Don’t expect improvements quickly along the oldest bits of the tube

Don't expect much upgrading to lines going through the oldest part of the tube at stations like Edgware Rd

With the release of Boris Johnson’s Transport manifesto yesterday, we can assess what this  means for the tube rider in central London, many of whom are dependent on the Circle, District and Hammersmith & City lines at tube stations like Edgware Road in my neighbourhood.

At the top of page 13 of the report,  it has some very warm and woolly words about a 21st century tube system but it lacks any radical moves.  As Tony Travers suggested in last night’s ES, its more “steady as it goes”.   Furthermore,  it doesn’t marry up with a response I got from the Mayor this month on the unreliability of the services in Central London, which makes for a very telling admission.

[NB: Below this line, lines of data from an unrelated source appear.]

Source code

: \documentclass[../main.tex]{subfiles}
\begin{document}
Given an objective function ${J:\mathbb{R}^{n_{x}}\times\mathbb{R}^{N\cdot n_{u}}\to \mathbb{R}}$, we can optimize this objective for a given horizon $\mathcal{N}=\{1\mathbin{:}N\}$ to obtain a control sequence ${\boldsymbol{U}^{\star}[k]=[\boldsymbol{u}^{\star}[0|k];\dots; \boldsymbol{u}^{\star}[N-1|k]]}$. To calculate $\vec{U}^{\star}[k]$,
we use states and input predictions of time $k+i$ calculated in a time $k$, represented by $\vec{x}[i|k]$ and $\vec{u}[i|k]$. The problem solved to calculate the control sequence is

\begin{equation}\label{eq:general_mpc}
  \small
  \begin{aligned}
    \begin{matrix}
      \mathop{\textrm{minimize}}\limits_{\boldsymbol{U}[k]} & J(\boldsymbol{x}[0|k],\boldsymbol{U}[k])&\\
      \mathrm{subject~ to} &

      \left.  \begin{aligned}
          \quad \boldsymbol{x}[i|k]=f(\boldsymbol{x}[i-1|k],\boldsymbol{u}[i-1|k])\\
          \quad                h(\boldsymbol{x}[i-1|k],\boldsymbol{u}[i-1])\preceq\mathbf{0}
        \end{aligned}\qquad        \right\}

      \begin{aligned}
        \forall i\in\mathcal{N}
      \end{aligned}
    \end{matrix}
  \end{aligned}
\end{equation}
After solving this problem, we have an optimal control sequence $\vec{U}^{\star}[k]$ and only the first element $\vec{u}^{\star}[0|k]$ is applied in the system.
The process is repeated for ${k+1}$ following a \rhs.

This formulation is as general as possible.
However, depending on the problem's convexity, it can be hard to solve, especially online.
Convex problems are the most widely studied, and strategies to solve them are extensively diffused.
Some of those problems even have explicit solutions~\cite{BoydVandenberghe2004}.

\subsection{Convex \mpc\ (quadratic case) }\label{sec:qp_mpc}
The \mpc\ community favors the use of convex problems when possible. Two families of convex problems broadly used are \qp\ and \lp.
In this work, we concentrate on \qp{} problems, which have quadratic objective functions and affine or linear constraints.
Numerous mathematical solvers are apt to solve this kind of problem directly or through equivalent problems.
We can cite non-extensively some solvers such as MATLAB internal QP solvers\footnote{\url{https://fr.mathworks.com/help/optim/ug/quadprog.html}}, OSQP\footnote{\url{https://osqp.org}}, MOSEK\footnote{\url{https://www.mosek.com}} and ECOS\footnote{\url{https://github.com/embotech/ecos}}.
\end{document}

The service along the oldest bits of the tube won’t be improved until 2018; well after the next political term which is now being contested.  Do we really have to wait more then another political term of the Mayoralty before the signal box at Edgware Rd dating back to 1928 is replaced once and for all, and the 1950’s programming of Earls Court station is sorted out?  

Despite this, I’m sure it won’t stop Boris celebrating the 150th birthday of the oldest part of the tube this summer (between Paddington & Farringdon); still, while the younger lines with their new extensions like the Jubilee  line, despite their upgrades still cause problems. 

Whether inside or outside the PPP,  lines like the Circle, District and Hammersmith & City lines have all had a bum deal so far.  Unfortunately this looks set to continue for another political term or so if we have another under Boris administration.